D. Gerakan Politik Agamis PKS
PKS merupakan hasil dari transmisi gerakan Ikhwanul Muslimin di Indonesia yang telah menghasilkan gerakan dakwah yang dikenal dengan gerakan tarbiyah. Gerakan Ikhwanul Muslimin adalah sebuah gerakan Islamisme atau gerakan yang menganggap Islam tidak hanya sebagai agama tetapi sekaligus ideologi politik (Roy, 1992). Gerakan tarbiyah muncul sejak tahun 1970-an dengan pusat perkembangan utamanya adalah di kampus-kampus dan sekolah-sekolah dan terus berlangsung hingga sekarang.
Setelah Soeharto lengser tahun 1998, gerakan tarbiyah berkembang menjadi partai politik Islam dengan mendirikan Partai Keadilan (PK) yang kemudian berganti nama menjadi Partai Keadilan Sejahtera (PKS) tahun 2001. Meski telah bertransformasi menjadi partai politik, metode pembinaan yang digunakan PKS tetap mengacu pada sistem pengkaderan dakwah tarbiyah yang telah mengakar di sekolah dan kampus tersebut.

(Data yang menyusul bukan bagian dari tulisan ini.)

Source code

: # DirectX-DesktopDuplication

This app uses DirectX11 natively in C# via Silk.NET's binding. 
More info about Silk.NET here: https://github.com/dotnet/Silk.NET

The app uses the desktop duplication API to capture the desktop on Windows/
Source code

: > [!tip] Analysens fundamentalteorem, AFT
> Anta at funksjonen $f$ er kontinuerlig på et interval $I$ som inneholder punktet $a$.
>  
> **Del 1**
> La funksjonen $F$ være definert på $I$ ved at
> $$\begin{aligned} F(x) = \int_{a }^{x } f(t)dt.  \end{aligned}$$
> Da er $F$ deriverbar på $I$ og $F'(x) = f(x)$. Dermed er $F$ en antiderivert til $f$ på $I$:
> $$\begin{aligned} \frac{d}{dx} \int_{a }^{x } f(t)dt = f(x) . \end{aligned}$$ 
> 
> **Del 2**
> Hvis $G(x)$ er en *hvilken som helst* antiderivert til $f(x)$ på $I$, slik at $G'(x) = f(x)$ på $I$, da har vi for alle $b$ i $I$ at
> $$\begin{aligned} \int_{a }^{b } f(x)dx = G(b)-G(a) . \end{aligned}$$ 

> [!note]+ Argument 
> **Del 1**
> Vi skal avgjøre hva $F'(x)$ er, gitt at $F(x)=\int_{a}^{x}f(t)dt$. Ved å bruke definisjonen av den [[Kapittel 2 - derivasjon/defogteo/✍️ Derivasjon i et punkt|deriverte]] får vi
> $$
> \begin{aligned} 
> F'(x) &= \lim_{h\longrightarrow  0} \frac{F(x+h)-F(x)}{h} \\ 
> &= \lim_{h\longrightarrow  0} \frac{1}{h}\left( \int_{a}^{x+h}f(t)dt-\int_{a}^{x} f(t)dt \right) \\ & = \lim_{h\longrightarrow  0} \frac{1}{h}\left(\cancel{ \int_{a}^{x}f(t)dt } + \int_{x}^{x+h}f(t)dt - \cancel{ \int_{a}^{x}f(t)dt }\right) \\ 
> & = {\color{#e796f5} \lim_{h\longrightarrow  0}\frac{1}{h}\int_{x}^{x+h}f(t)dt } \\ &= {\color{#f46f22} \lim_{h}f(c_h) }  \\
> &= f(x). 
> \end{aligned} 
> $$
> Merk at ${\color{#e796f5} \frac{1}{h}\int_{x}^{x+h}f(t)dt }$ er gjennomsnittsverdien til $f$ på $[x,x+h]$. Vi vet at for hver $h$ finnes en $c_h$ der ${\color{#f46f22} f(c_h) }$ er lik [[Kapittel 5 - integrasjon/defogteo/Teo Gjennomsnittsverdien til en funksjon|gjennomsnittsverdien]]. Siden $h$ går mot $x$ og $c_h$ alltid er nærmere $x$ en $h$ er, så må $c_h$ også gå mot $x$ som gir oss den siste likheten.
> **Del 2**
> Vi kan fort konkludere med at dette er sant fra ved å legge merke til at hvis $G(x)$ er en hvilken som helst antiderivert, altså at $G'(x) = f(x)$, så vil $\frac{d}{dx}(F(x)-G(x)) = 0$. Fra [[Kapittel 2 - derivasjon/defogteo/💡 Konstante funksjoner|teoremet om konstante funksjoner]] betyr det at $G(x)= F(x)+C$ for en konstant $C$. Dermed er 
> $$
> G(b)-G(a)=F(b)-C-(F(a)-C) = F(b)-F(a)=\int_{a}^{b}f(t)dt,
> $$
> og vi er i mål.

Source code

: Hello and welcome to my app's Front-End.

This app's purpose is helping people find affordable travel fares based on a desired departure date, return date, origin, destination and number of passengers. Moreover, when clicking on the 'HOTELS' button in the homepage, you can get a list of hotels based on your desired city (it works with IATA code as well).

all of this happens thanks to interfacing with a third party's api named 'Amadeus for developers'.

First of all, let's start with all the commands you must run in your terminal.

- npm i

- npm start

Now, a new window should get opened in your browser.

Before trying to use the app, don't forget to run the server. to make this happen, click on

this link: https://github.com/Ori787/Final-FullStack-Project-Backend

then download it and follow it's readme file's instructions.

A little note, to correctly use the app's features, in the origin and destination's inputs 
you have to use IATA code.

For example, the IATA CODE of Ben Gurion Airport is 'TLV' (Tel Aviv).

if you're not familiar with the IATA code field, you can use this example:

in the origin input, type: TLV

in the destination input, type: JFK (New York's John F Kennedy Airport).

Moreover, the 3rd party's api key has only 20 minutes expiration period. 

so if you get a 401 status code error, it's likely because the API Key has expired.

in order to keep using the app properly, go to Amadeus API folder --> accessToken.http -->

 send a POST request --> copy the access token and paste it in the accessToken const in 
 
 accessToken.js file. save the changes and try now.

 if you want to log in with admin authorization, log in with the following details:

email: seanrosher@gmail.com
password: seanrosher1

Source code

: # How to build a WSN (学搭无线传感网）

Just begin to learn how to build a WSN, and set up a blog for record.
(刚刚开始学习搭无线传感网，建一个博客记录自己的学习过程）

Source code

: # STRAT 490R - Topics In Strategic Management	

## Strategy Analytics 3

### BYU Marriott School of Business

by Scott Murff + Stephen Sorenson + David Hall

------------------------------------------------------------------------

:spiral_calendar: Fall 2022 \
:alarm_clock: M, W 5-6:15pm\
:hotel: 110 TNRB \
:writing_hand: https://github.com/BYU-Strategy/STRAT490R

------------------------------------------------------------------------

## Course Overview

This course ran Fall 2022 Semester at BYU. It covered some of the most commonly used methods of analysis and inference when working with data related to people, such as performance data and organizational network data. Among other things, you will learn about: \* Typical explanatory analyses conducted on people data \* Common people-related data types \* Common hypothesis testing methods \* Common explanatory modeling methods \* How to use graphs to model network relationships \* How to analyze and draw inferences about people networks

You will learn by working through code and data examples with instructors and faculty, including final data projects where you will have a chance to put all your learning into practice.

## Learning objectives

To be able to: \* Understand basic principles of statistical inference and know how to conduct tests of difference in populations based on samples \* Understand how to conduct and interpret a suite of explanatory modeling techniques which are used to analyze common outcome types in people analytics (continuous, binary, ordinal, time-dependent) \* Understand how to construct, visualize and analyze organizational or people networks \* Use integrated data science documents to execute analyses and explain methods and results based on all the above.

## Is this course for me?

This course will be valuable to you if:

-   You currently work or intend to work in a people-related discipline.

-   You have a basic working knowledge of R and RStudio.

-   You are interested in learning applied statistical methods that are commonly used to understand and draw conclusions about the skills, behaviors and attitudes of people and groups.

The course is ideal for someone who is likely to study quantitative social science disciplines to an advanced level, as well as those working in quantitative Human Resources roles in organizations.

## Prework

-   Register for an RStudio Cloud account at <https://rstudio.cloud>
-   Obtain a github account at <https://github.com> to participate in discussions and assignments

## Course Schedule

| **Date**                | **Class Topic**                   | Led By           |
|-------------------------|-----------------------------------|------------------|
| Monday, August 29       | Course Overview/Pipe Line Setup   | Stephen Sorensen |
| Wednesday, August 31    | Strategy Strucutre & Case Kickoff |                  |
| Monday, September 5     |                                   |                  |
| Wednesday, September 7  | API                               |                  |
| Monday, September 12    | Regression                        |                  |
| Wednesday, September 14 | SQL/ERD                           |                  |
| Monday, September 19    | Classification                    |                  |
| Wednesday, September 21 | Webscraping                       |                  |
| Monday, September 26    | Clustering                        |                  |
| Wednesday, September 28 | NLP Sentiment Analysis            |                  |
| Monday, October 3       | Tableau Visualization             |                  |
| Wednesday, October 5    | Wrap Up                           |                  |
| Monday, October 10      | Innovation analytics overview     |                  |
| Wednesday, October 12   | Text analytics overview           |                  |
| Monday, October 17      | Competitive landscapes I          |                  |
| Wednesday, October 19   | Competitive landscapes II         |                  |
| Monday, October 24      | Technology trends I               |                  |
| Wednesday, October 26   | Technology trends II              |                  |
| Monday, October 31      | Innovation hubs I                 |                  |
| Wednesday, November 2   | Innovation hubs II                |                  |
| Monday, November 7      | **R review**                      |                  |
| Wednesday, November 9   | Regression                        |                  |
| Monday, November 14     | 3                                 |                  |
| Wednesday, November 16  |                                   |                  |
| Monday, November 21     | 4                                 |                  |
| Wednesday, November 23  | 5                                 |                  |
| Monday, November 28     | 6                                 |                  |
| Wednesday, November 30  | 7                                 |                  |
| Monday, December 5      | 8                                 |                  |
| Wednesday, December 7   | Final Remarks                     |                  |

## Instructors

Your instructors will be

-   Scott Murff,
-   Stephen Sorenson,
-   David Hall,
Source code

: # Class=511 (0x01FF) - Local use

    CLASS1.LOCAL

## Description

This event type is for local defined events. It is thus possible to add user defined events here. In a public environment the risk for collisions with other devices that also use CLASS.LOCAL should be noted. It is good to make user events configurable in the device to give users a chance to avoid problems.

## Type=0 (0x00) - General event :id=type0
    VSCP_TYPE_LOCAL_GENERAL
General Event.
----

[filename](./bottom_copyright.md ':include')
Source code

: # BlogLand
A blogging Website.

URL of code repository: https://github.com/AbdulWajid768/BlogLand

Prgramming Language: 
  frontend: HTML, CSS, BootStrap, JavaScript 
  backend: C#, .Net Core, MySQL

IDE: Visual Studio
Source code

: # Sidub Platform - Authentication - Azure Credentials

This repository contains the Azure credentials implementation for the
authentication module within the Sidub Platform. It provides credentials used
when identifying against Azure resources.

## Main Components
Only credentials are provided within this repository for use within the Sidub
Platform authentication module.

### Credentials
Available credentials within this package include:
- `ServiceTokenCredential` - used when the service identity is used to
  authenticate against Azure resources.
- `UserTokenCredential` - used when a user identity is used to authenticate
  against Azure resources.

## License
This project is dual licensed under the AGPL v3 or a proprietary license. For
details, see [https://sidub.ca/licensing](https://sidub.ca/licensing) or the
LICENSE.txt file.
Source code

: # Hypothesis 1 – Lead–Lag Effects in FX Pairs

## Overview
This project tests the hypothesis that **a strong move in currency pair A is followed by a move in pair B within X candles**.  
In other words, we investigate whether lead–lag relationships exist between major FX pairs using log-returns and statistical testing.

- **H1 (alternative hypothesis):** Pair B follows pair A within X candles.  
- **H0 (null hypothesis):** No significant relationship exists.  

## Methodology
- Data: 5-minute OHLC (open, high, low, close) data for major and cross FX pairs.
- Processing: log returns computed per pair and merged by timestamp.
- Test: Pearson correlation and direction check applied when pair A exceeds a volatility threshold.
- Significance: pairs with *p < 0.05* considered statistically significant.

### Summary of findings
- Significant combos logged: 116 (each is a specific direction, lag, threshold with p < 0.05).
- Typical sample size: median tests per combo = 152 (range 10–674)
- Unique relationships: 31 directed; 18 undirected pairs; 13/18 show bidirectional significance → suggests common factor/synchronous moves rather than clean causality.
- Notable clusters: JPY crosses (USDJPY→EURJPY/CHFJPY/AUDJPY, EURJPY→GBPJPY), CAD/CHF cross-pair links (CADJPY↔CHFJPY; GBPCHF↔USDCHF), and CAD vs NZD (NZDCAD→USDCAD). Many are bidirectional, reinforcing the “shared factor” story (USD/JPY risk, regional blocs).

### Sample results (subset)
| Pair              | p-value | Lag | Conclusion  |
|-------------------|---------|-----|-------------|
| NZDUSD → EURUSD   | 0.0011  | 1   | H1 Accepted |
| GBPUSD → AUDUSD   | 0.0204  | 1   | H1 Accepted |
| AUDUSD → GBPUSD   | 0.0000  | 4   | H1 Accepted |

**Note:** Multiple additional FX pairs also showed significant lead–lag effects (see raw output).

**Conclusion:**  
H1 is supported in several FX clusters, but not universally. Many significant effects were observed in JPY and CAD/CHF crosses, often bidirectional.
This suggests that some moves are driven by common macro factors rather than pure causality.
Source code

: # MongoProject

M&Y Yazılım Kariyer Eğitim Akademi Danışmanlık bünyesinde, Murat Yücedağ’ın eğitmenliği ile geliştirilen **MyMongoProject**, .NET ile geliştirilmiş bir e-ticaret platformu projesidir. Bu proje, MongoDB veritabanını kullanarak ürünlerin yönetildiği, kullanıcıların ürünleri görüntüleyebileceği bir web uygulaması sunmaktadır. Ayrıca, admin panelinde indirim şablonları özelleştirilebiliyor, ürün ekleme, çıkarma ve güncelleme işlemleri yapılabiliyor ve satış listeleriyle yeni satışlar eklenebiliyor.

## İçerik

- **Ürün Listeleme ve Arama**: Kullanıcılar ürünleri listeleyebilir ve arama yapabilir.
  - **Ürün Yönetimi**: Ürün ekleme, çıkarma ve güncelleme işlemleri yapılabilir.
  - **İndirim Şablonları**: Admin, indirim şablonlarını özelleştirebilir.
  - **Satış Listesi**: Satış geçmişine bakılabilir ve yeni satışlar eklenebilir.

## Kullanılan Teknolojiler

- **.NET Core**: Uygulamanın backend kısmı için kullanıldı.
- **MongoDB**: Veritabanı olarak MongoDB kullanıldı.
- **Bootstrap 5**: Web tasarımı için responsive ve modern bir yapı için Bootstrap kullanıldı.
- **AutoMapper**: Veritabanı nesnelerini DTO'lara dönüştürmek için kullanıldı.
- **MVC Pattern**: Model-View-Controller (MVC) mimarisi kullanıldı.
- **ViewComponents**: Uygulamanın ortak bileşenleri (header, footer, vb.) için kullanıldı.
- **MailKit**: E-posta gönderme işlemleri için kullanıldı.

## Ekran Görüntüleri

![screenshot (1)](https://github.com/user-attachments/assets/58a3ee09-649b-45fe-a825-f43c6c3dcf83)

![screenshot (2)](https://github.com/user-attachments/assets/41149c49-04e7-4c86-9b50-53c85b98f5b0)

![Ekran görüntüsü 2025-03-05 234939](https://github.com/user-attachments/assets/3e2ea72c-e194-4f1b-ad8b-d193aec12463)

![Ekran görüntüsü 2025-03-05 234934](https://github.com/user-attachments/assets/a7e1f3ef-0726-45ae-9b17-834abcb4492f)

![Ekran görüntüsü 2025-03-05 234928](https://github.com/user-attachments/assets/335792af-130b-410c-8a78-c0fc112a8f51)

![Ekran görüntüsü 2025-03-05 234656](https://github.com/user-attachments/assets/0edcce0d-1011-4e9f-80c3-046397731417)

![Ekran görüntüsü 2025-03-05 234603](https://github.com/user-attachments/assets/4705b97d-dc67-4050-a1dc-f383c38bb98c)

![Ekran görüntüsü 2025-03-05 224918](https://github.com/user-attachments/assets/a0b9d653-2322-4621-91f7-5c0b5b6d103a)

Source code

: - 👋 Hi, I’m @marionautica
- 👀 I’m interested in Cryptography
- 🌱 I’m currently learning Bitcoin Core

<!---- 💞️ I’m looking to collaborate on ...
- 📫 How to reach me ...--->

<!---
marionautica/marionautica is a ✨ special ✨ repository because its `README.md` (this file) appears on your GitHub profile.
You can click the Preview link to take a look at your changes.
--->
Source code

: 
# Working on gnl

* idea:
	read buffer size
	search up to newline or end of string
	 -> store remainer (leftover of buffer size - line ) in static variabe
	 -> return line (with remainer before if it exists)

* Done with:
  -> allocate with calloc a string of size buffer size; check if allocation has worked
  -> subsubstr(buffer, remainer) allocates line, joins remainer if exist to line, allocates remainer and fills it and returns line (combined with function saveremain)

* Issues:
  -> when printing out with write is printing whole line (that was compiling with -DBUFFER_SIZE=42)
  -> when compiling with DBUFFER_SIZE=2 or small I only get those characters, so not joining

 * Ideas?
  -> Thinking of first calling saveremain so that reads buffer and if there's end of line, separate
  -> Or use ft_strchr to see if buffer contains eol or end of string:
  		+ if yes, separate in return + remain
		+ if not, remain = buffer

Bahkan PKS sendiri secara resmi menjadikan lembaga dakwah kampus (LDK) dan lembaga dakwah sekolah (LDS) sebagai sumber rekruitmen peserta tarbiyah yang dilakukan melalui kegiatan-kegiatan yang dilakukan oleh lembaga dakwah tersebut (Tim Kaderisasi PKS, 2003). Secara tidak langsung suksesnya perkembangan dakwah tarbiyah di sekolah dan kampus telah memberikan keuntungan politik bagi PKS yaitu dukungan kader tarbiyah terhadap PKS dengan pencitraan partai dakwah.
Kegiatan tarbiyah kaderisasi PKS dapat dikatakan sebagai sebuah proses sosialisasi politik keagamaan karena dengan mengikuti kegiatan tarbiyah, baik sebelum dan setelah berdirinya PKS, memungkinkan individu untuk mendapatkan pengetahuan dan orientasi politik disamping mendapatkan pengetahuan agama. Misalnya, beberapa prinsip pemikiran Ikhwanul Muslimin yang disosialisasikan dalam gerakan tarbiyah adalah Islam merupakan ajaran bersifat totalitas yang tidak memisahkan satu aspek dengan aspek lainnya. Hal ini memperjelas bahwa PKS merupakan partai yang berbasis Islam yang mayoritas di pilih oleh muslim yang dapat dikategorikan pelajar. Jadi tidak salah kalau sekarang ini PKS dapat dikatakan sedang naik daun. Dengan simbol – simbol keagamaan dan loyalitas keislamannya menjadikan partai ini sekarang mulai banyak dilirik oleh masyarakat muslim yang dalam kategori Geertz masyrakat muslim modernis (intelektual).
Hal ini menunjukan perilaku politik masyarakat masih dipengaruhi oleh faktor – faktor agama.

BAB III
PENUTUP
A. Simpulan
Dari pembahasan di atas dapat disimpulkan bahwa bagi masyarakat Indonesia agama mempunyai pengaruh tersendiri dalam melakukan tindakan politik. agama menjadi salah satu faktor bagi masyarakatnya untuk memilih partai politik. Banyaknya partai politik juga mengindikasikan bahwa agama juga menjadi strategi bagi partai politik untuk memperoleh dukungan dari masyrakat. Sekarang ini partai yang mengatasnamakan nasionalis juga mulai melakukan pendekatan terhadap tokoh agama dll. Yang dimaksud untuk mencuri perhatian masyarakat. Jadi baik partai agamis maupun nasionalis sekarang berlomba – lomba mencari perhatian masyarakat yang kebanyakan beragama.

B. Saran
Dari simpulan di atas sebaiknya partai politik tidak hanya menggunakan agama sebagai alat untuk mencari massa tapi juga benar – benar menjunjung tinggi prinsip kebaikan dan kesejahteraan bagi seluruh rakyat Indonesia.